The increase in supply, coupled with the Federal Reserve’s pledge to keep monetary policy loose while economic growth and inflation increase, have contributed to the increase in treasury bond yields. Investors will also focus on Fed Chairman Jerome Powell on Tuesday, who is expected to be answered by questions at congressional hearings https://www.federalreserve.gov/newsevents/testimony /powell20210323a.htm about potential risks from the Fed hearing. Easy policy including its bond buying scheme.
Last week, the benchmark, reaching 1,754%, the highest level in 14 months. It trades around 1.68% on Monday.
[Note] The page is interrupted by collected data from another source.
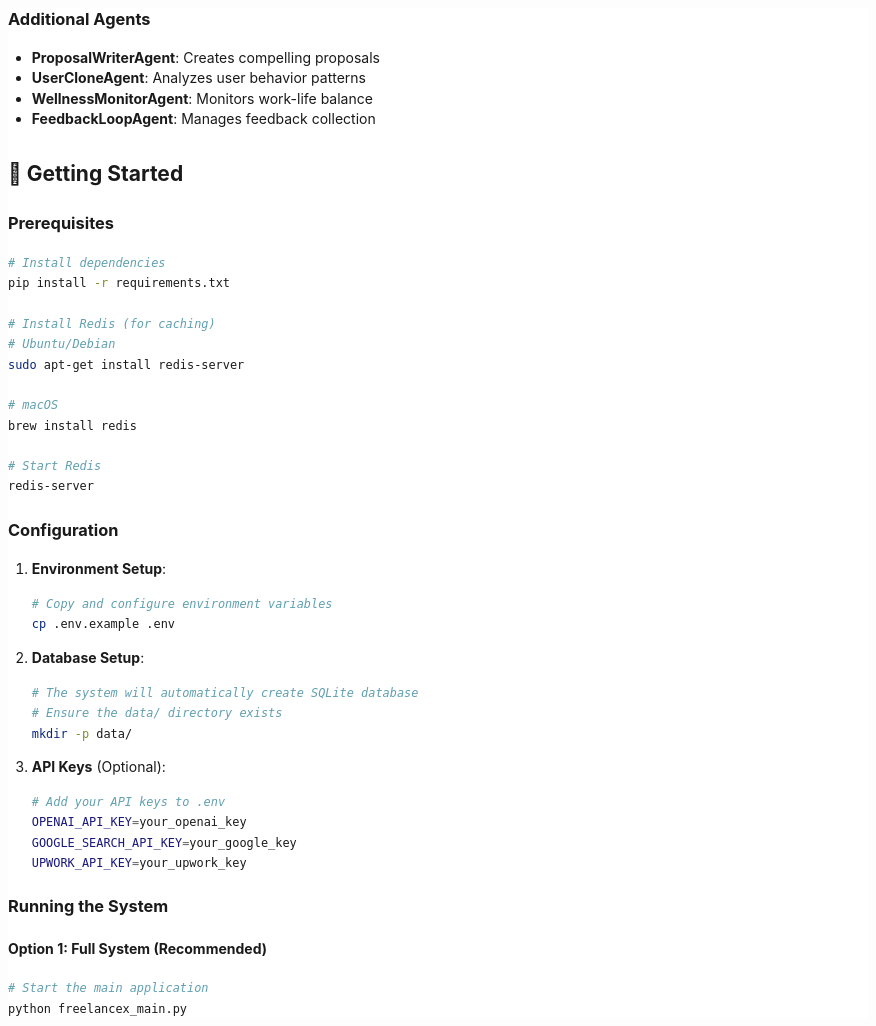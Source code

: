 ### Additional Agents
- **ProposalWriterAgent**: Creates compelling proposals
- **UserCloneAgent**: Analyzes user behavior patterns
- **WellnessMonitorAgent**: Monitors work-life balance
- **FeedbackLoopAgent**: Manages feedback collection

## 🚀 Getting Started

### Prerequisites
```bash
# Install dependencies
pip install -r requirements.txt

# Install Redis (for caching)
# Ubuntu/Debian
sudo apt-get install redis-server

# macOS
brew install redis

# Start Redis
redis-server
```

### Configuration
1. **Environment Setup**:
   ```bash
   # Copy and configure environment variables
   cp .env.example .env
   ```

2. **Database Setup**:
   ```bash
   # The system will automatically create SQLite database
   # Ensure the data/ directory exists
   mkdir -p data/
   ```

3. **API Keys** (Optional):
   ```bash
   # Add your API keys to .env
   OPENAI_API_KEY=your_openai_key
   GOOGLE_SEARCH_API_KEY=your_google_key
   UPWORK_API_KEY=your_upwork_key
   ```

### Running the System

#### Option 1: Full System (Recommended)
```bash
# Start the main application
python freelancex_main.py
```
The Treasury will sell $ 60 billion of 2-year bonds on Tuesday, $ 61 billion of 5-year bonds on Wednesday, and $ 62 billion of 7-year bonds on Thursday.
“I think there’s good reason to be optimistic for this week’s auctions,” said John Canavan, lead analyst at Oxford Economics.
He said the $ 62 billion 7-year bond auction on Feb. 25, resulting in the lowest demand rate for that maturity on record, was an exception and auctions for Another term has since gone “pretty well”.
The $ 24 billion 20-year bond auction last week saw a fierce bidding, with a bid-to-bid ratio, the demand assessment standard, of 2.51-1, compared with a February auction that resulted in a 2.15-1 ratio, the lowest since maturity was relaunched in May 2020.
Canavan also points to an expected increase in foreign demand and a growing inflow of taxable government bond funds, citing Investment Company Institute data with cash flows continuing to be supported. by the taxpayer cash stimulus investment.
“Investment fund demand and foreign demand, which are the two main drivers of auctions, have so far largely caught up with the increasing scale of the auction over the past year,” he said. “Even if hedge fund demand starts to stabilize, it just means that while (the bid-to-cover ratio) won’t be too high, they will still be very strong.”
Zachary Griffiths, macro strategist at Wells Fargo (NYSE :), said while the auctions of 10-year and 20- and 30-year bonds this month are supposed to be quite successful, trading in the subsequent auction is at a low price. than.
“These auctions have become a liquid event and people are taking advantage of it, but you still see some difficulty in trading later, which shows that basic demand isn’t everything. “, he said.
He added that while yields are more attractive for 5 and 7-year tenors compared to a month ago, those auctions could be a bit more challenging than the second-term auctions. years, will probably work fine.